THE national government remained confident that the slight elevation in world rice prices would not significantly affect domestic prices.
The All Rice Price Index of the Food and Agriculture Organization (FAO) of the United Nations showed the commodity’s prices slowed to 3.2 percent in February but remained 17.6 percent above its average last year.
Agriculture Undersecretary for Policy, Planning, and Regulations Mercedita A. Sombilla told BusinessMirror on Wednesday that buffer stock volumes are still pegged at 350,000 metric tons as prices remain stable.
“Rice prices are stable (and) went up because of fuel/fertilizer cost. I don’t think there is an alarm. World prices are slightly elevated but Vietnam is harvesting soon,” Sombilla said.
In March, Philippine Statistics Authority (PSA) data showed rice prices increased 2.6 percent from 2.2 percent in March 2022. From February, there was also an increase of 0.5 percent.
Sombilla said the DA does not have plans to manage the country’s imports during harvest. This is ensured by the provisions of Republic Act 11203 or the Rice Trade Liberalization (RTL) law.

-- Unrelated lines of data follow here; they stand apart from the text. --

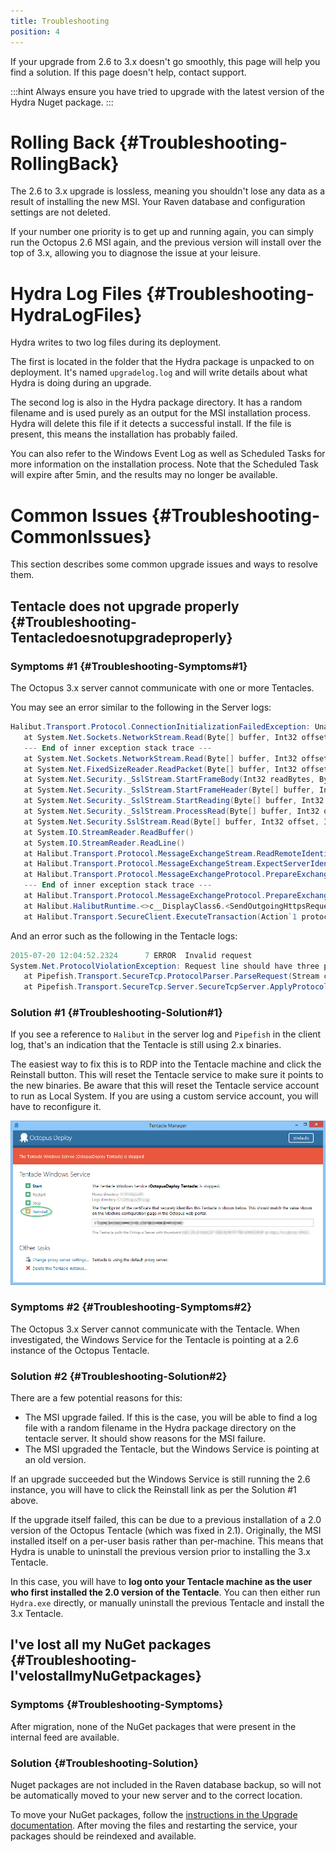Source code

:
 ```yaml
---
title: Troubleshooting
position: 4
---
```


If your upgrade from 2.6 to 3.x doesn't go smoothly, this page will help you find a solution. If this page doesn't help, contact support.

:::hint
Always ensure you have tried to upgrade with the latest version of the Hydra Nuget package.
:::

# Rolling Back {#Troubleshooting-RollingBack}

The 2.6 to 3.x upgrade is lossless, meaning you shouldn't lose any data as a result of installing the new MSI. Your Raven database and configuration settings are not deleted.

If your number one priority is to get up and running again, you can simply run the Octopus 2.6 MSI again, and the previous version will install over the top of 3.x, allowing you to diagnose the issue at your leisure.

# Hydra Log Files {#Troubleshooting-HydraLogFiles}

Hydra writes to two log files during its deployment.

The first is located in the folder that the Hydra package is unpacked to on deployment. It's named `upgradelog.log` and will write details about what Hydra is doing during an upgrade.

The second log is also in the Hydra package directory. It has a random filename and is used purely as an output for the MSI installation process. Hydra will delete this file if it detects a successful install. If the file is present, this means the installation has probably failed.

You can also refer to the Windows Event Log as well as Scheduled Tasks for more information on the installation process. Note that the Scheduled Task will expire after 5min, and the results may no longer be available.

# Common Issues {#Troubleshooting-CommonIssues}

This section describes some common upgrade issues and ways to resolve them.

## Tentacle does not upgrade properly {#Troubleshooting-Tentacledoesnotupgradeproperly}

### Symptoms #1 {#Troubleshooting-Symptoms#1}

The Octopus 3.x server cannot communicate with one or more Tentacles.

You may see an error similar to the following in the Server logs:

```powershell
Halibut.Transport.Protocol.ConnectionInitializationFailedException: Unable to read data from the transport connection: An existing connection was forcibly closed by the remote host. ---> System.IO.IOException: Unable to read data from the transport connection: An existing connection was forcibly closed by the remote host. ---> System.Net.Sockets.SocketException: An existing connection was forcibly closed by the remote host
   at System.Net.Sockets.NetworkStream.Read(Byte[] buffer, Int32 offset, Int32 size)
   --- End of inner exception stack trace ---
   at System.Net.Sockets.NetworkStream.Read(Byte[] buffer, Int32 offset, Int32 size)
   at System.Net.FixedSizeReader.ReadPacket(Byte[] buffer, Int32 offset, Int32 count)
   at System.Net.Security._SslStream.StartFrameBody(Int32 readBytes, Byte[] buffer, Int32 offset, Int32 count, AsyncProtocolRequest asyncRequest)
   at System.Net.Security._SslStream.StartFrameHeader(Byte[] buffer, Int32 offset, Int32 count, AsyncProtocolRequest asyncRequest)
   at System.Net.Security._SslStream.StartReading(Byte[] buffer, Int32 offset, Int32 count, AsyncProtocolRequest asyncRequest)
   at System.Net.Security._SslStream.ProcessRead(Byte[] buffer, Int32 offset, Int32 count, AsyncProtocolRequest asyncRequest)
   at System.Net.Security.SslStream.Read(Byte[] buffer, Int32 offset, Int32 count)
   at System.IO.StreamReader.ReadBuffer()
   at System.IO.StreamReader.ReadLine()
   at Halibut.Transport.Protocol.MessageExchangeStream.ReadRemoteIdentity() in y:\work\7ab39c94136bc5c6\source\Halibut\Transport\Protocol\MessageExchangeStream.cs:line 124
   at Halibut.Transport.Protocol.MessageExchangeStream.ExpectServerIdentity() in y:\work\7ab39c94136bc5c6\source\Halibut\Transport\Protocol\MessageExchangeStream.cs:line 187
   at Halibut.Transport.Protocol.MessageExchangeProtocol.PrepareExchangeAsClient() in y:\work\7ab39c94136bc5c6\source\Halibut\Transport\Protocol\MessageExchangeProtocol.cs:line 41
   --- End of inner exception stack trace ---
   at Halibut.Transport.Protocol.MessageExchangeProtocol.PrepareExchangeAsClient() in y:\work\7ab39c94136bc5c6\source\Halibut\Transport\Protocol\MessageExchangeProtocol.cs:line 51
   at Halibut.HalibutRuntime.<>c__DisplayClass6.<SendOutgoingHttpsRequest>b__5(MessageExchangeProtocol protocol) in y:\work\7ab39c94136bc5c6\source\Halibut\HalibutRuntime.cs:line 115
   at Halibut.Transport.SecureClient.ExecuteTransaction(Action`1 protocolHandler) in y:\work\7ab39c94136bc5c6\source\Halibut\Transport\SecureClient.cs:line 60
```

And an error such as the following in the Tentacle logs:

```powershell
2015-07-20 12:04:52.2324      7 ERROR  Invalid request
System.Net.ProtocolViolationException: Request line should have three parts
   at Pipefish.Transport.SecureTcp.ProtocolParser.ParseRequest(Stream clientStream, Method& method, Uri& uri, RequestHeaders& headers, String& protocol) in y:\work\3cbe05672d69a231\source\Pipefish.Transport.SecureTcp\ProtocolParser.cs:line 50
   at Pipefish.Transport.SecureTcp.Server.SecureTcpServer.ApplyProtocol(AuthorizationResult authorizationResult, EndPoint clientEndPoint, String clientThumbprint, Stream clientStream) in y:\work\3cbe05672d69a231\source\Pipefish.Transport.SecureTcp\Server\SecureTcpServer.cs:line 141
```

### Solution #1 {#Troubleshooting-Solution#1}

If you see a reference to `Halibut` in the server log and `Pipefish` in the client log, that's an indication that the Tentacle is still using 2.x binaries.

The easiest way to fix this is to RDP into the Tentacle machine and click the Reinstall button. This will reset the Tentacle service to make sure it points to the new binaries. Be aware that this will reset the Tentacle service account to run as Local System. If you are using a custom service account, you will have to reconfigure it.

![](/docs/images/3048204/3278286.png "width=500")

### Symptoms #2 {#Troubleshooting-Symptoms#2}

The Octopus 3.x Server cannot communicate with the Tentacle. When investigated, the Windows Service for the Tentacle is pointing at a 2.6 instance of the Octopus Tentacle.

### Solution #2 {#Troubleshooting-Solution#2}

There are a few potential reasons for this:

- The MSI upgrade failed. If this is the case, you will be able to find a log file with a random filename in the Hydra package directory on the tentacle server. It should show reasons for the MSI failure.
- The MSI upgraded the Tentacle, but the Windows Service is pointing at an old version.

If an upgrade succeeded but the Windows Service is still running the 2.6 instance, you will have to click the Reinstall link as per the Solution #1 above.

If the upgrade itself failed, this can be due to a previous installation of a 2.0 version of the Octopus Tentacle (which was fixed in 2.1). Originally, the MSI installed itself on a per-user basis rather than per-machine. This means that Hydra is unable to uninstall the previous version prior to installing the 3.x Tentacle.

In this case, you will have to **log onto your Tentacle machine as the user who first installed the 2.0 version of the Tentacle**. You can then either run `Hydra.exe` directly, or manually uninstall the previous Tentacle and install the 3.x Tentacle.

## I've lost all my NuGet packages {#Troubleshooting-I&#39;velostallmyNuGetpackages}

### Symptoms {#Troubleshooting-Symptoms}

After migration, none of the NuGet packages that were present in the internal feed are available.

### Solution {#Troubleshooting-Solution}

Nuget packages are not included in the Raven database backup, so will not be automatically moved to your new server and to the correct location.

To move your NuGet packages, follow the [instructions in the Upgrade documentation](http://docs.octopusdeploy.com/display/OD/Upgrade+with+a+new+3.0+server+instance#Upgradewithanew3.0serverinstance-3.Migrateyourdatafrom2.6to3.0). After moving the files and restarting the service, your packages should be reindexed and available.
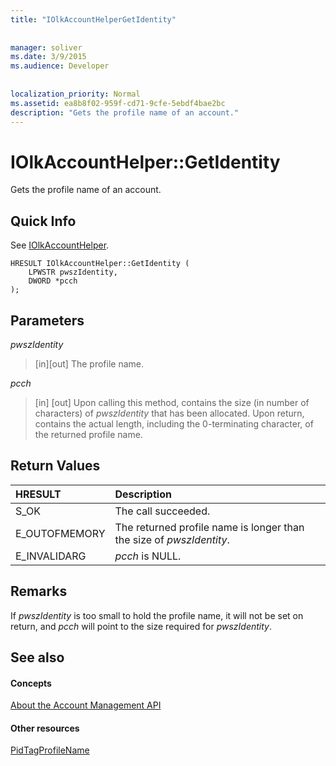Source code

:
 ```yaml
---
title: "IOlkAccountHelperGetIdentity"
 
 
manager: soliver
ms.date: 3/9/2015
ms.audience: Developer
 
 
localization_priority: Normal
ms.assetid: ea8b8f02-959f-cd71-9cfe-5ebdf4bae2bc
description: "Gets the profile name of an account."
---
```


# IOlkAccountHelper::GetIdentity

Gets the profile name of an account.
  
## Quick Info

See [IOlkAccountHelper](iolkaccounthelper.md).
  
```
HRESULT IOlkAccountHelper::GetIdentity (  
    LPWSTR pwszIdentity, 
    DWORD *pcch 
);
```

## Parameters

 _pwszIdentity_
  
> [in][out] The profile name.
    
 _pcch_
  
> [in] [out] Upon calling this method, contains the size (in number of characters) of  _pwszIdentity_ that has been allocated. Upon return, contains the actual length, including the 0-terminating character, of the returned profile name. 
    
## Return Values

|**HRESULT**|**Description**|
|:-----|:-----|
|S_OK  <br/> |The call succeeded.  <br/> |
|E_OUTOFMEMORY  <br/> |The returned profile name is longer than the size of  _pwszIdentity_.  <br/> |
|E_INVALIDARG  <br/> | _pcch_ is NULL.  <br/> |
   
## Remarks

If  _pwszIdentity_ is too small to hold the profile name, it will not be set on return, and  _pcch_ will point to the size required for  _pwszIdentity_.
  
## See also

#### Concepts

[About the Account Management API](about-the-account-management-api.md)
#### Other resources

[PidTagProfileName](http://msdn.microsoft.com/library/13ca726d-ae7a-4da9-9c8e-3db3c479f839%28Office.15%29.aspx)

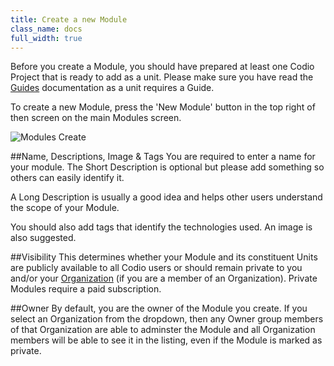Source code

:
 ```yaml
---
title: Create a new Module
class_name: docs
full_width: true
---
```


Before you create a Module, you should have prepared at least one Codio Project that is ready to add as a unit. Please make sure you have read the [Guides](/docs/tuts/author/) documentation as a unit requires a Guide.

To create a new Module, press the 'New Module' button in the top right of then screen on the main Modules screen.

![Modules Create](/img/docs/modules_create.png)

##Name, Descriptions, Image & Tags
You are required to enter a name for your module. The Short Description is optional but please add something so others can easily identify it.

A Long Description is usually a good idea and helps other users understand the scope of your Module.

You should also add tags that identify the technologies used. An image is also suggested.

##Visibility
This determines whether your Module and its constituent Units are publicly available to all Codio users or should remain private to you and/or your [Organization](/docs/dashboard/organizations/) (if you are a member of an Organization). Private Modules require a paid subscription.

##Owner
By default, you are the owner of the Module you create. If you select an Organization from the dropdown, then any Owner group members of that Organization are able to adminster the Module and all Organization members will be able to see it in the listing, even if the Module is marked as private.

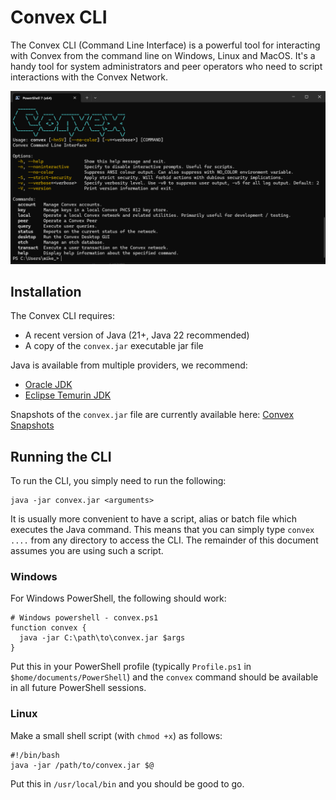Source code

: # Convex CLI

The Convex CLI (Command Line Interface) is a powerful tool for interacting with Convex from the command line on Windows, Linux and MacOS. It's a handy tool for system administrators and peer operators who need to script interactions with the Convex Network.

![Convex CLI Screenshot](convex-cli.png)

## Installation

The Convex CLI requires:
- A recent version of Java (21+, Java 22 recommended)
- A copy of the `convex.jar` executable jar file

Java is available from multiple providers, we recommend:
- [Oracle JDK](https://www.oracle.com/java/technologies/downloads/)
- [Eclipse Temurin JDK](https://adoptium.net/temurin/releases/) 

Snapshots of the `convex.jar` file are currently available here: [Convex Snapshots](https://drive.google.com/drive/folders/1AZdyuZOmC70i_TtuEW3uEKvjYLOqIMiv?usp=sharing)

## Running the CLI

To run the CLI, you simply need to run the following:

```
java -jar convex.jar <arguments>
```

It is usually more convenient to have a script, alias or batch file which executes the Java command. This means that you can simply type `convex ....` from any directory to access the CLI. The remainder of this document assumes you are using such a script.

### Windows

For Windows PowerShell, the following should work:

```
# Windows powershell - convex.ps1
function convex { 
  java -jar C:\path\to\convex.jar $args
}
```

Put this in your PowerShell profile (typically `Profile.ps1` in `$home/documents/PowerShell`) and the `convex` command should be available in all future PowerShell sessions.

### Linux

Make a small shell script (with `chmod +x`) as follows:

```
#!/bin/bash
java -jar /path/to/convex.jar $@
```

Put this in `/usr/local/bin` and you should be good to go.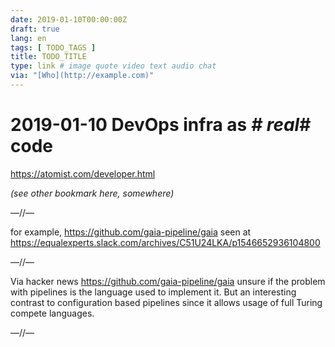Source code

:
 ```yaml
---
date: 2019-01-10T00:00:00Z
draft: true
lang: en
tags: [ TODO_TAGS ]
title: TODO_TITLE
type: link # image quote video text audio chat
via: "[Who](http://example.com)"
---
```



# 2019-01-10 DevOps infra as *# real*#  code

https://atomist.com/developer.html

*(see other bookmark here, somewhere)*

—//—

for example, https://github.com/gaia-pipeline/gaia 
seen at https://equalexperts.slack.com/archives/C51U24LKA/p1546652936104800

—//—

Via hacker news https://github.com/gaia-pipeline/gaia unsure if the problem with pipelines is the language used to implement it. But an interesting contrast to configuration based pipelines since it allows usage of full Turing compete languages.

—//—

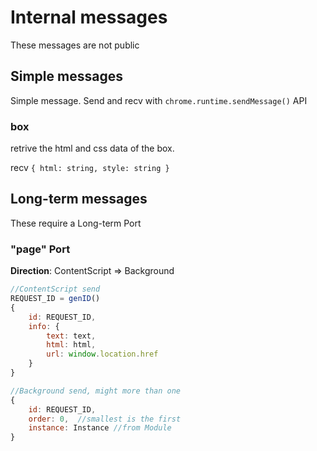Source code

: # Internal messages

These messages are not public

## Simple messages

Simple message. Send and recv with `chrome.runtime.sendMessage()` API

### box

retrive the html and css data of the box.

recv `{ html: string, style: string }`

## Long-term messages

These require a Long-term Port

### "page" Port

**Direction**: ContentScript => Background

```javascript
//ContentScript send
REQUEST_ID = genID()
{
	id: REQUEST_ID,
	info: {
		text: text,
		html: html,
		url: window.location.href
	}
}

//Background send, might more than one
{
	id: REQUEST_ID,
	order: 0,  //smallest is the first
	instance: Instance //from Module
}
```
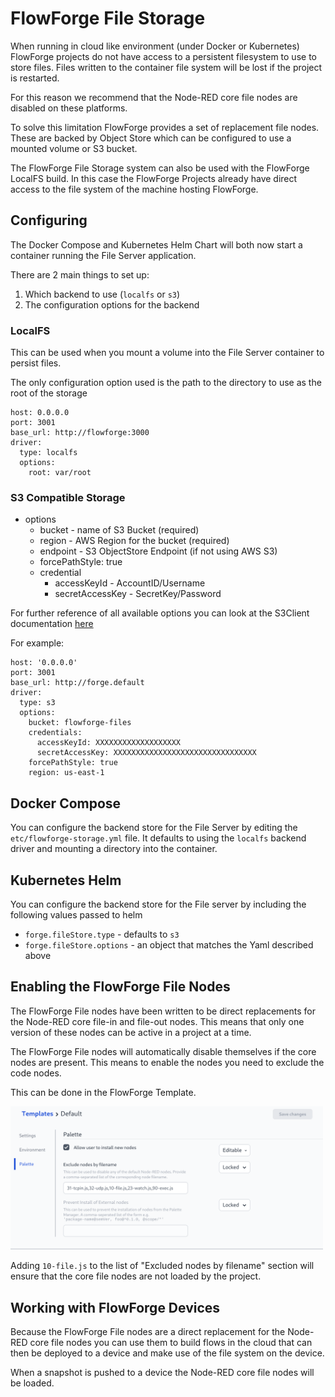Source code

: # FlowForge File Storage

When running in cloud like environment (under Docker or Kubernetes)
FlowForge projects do not have access to a persistent filesystem to 
use to store files. Files written to the container file system will 
be lost if the project is restarted.

For this reason we recommend that the Node-RED core file nodes are
disabled on these platforms.

To solve this limitation FlowForge provides a set of replacement
file nodes. These are backed by Object Store which can be configured
to use a mounted volume or S3 bucket.

The FlowForge File Storage system can also be used with the FlowForge
LocalFS build. In this case the FlowForge Projects already have
direct access to the file system of the machine hosting FlowForge.

## Configuring

The Docker Compose and Kubernetes Helm Chart will both now start a 
container running the File Server application.

There are 2 main things to set up:

 1. Which backend to use (`localfs` or `s3`)
 2. The configuration options for the backend

### LocalFS

This can be used when you mount a volume into the File Server container
to persist files.

The only configuration option used is the path to the directory to use
as the root of the storage

```
host: 0.0.0.0
port: 3001
base_url: http://flowforge:3000
driver:
  type: localfs
  options:
    root: var/root
```

### S3 Compatible Storage

- options
    - bucket - name of S3 Bucket (required)
    - region - AWS Region for the bucket (required)
    - endpoint - S3 ObjectStore Endpoint (if not using AWS S3)
    - forcePathStyle: true
    - credential
        - accessKeyId - AccountID/Username
        - secretAccessKey - SecretKey/Password

For further reference of all available options you can look at the S3Client documentation [here](https://docs.aws.amazon.com/AWSJavaScriptSDK/v3/latest/clients/client-s3/interfaces/s3clientconfig.html)

For example:

```
host: '0.0.0.0'
port: 3001
base_url: http://forge.default
driver:
  type: s3
  options:
    bucket: flowforge-files
    credentials:
      accessKeyId: XXXXXXXXXXXXXXXXXXX
      secretAccessKey: XXXXXXXXXXXXXXXXXXXXXXXXXXXXXXXX
    forcePathStyle: true
    region: us-east-1
```

## Docker Compose

You can configure the backend store for the File Server by editing the 
`etc/flowforge-storage.yml` file. It defaults to using the `localfs` 
backend driver and mounting a directory into the container.

## Kubernetes Helm

You can configure the backend store for the File server by including 
the following values passed to helm

- `forge.fileStore.type` - defaults to `s3`
- `forge.fileStore.options` - an object that matches the Yaml described above

## Enabling the FlowForge File Nodes

The FlowForge File nodes have been written to be direct replacements
for the Node-RED core file-in and file-out nodes. This means that only 
one version of these nodes can be active in a project at a time.

The FlowForge File nodes will automatically disable themselves if the 
core nodes are present. This means to enable the nodes you need to 
exclude the code nodes.

This can be done in the FlowForge Template.

<img src="../images/file-node-template.png" width=500 />

Adding `10-file.js` to the list of "Excluded nodes by filename" section will ensure that the core file nodes are not loaded by the project.

## Working with FlowForge Devices

Because the FlowForge File nodes are a direct replacement for the
Node-RED core file nodes you can use them to build flows
in the cloud that can then be deployed to a device and make use of 
the file system on the device.

When a snapshot is pushed to a device the Node-RED core file nodes 
will be loaded.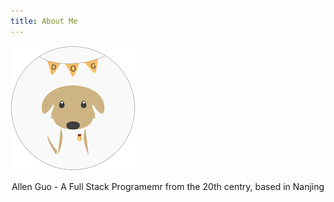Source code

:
 ```yaml
---
title: About Me
---
```


![](/images/logo.png)

<center>
Allen Guo - A Full Stack Programemr from the 20th centry, based in Nanjing
</center>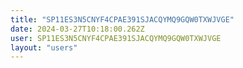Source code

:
 ```yaml
---
title: "SP11ES3N5CNYF4CPAE391SJACQYMQ9GQW0TXWJVGE"
date: 2024-03-27T10:18:00.262Z
user: SP11ES3N5CNYF4CPAE391SJACQYMQ9GQW0TXWJVGE
layout: "users"
---
```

Based on the provisions of the same law, Sombilla reiterated that the National Food Authority (NFA) is not allowed to import directly from foreign sources.
National Economic and Development Authority (Neda) Undersecretary for Planning and Policy Rosemarie G. Edillon also told BusinessMirror that the RTL helps keep local rice prices low.
While the PSA data showed an increase in local rice prices because world prices were elevated, the increase would have been higher if not for the RTL, Edillon said.
“What we do know is that world prices also increased because of higher input costs. For sure it would have been much higher if we did not have the RTL,” Edillon told this newspaper.
Last year, Albay Representative Jose Sarte Salceda said the RTL Law helped boost productivity in the country, leading to higher GDP growth.
He said the RTL, which increased rice supply in the country, led to a 0.3- percentage point increase in per capita GDP growth due to productivity gains.
Studies have shown that every 500-calorie increase in diets, per capita GDP increases 2 percentage points. This indicates, Salceda said, that more calories lead to higher GDP per capita.
This, Salceda said, highlighted the importance of food in the country’s growth. Economic development relied on education while education relied on good nutrition which is supported by a strong agriculture sector.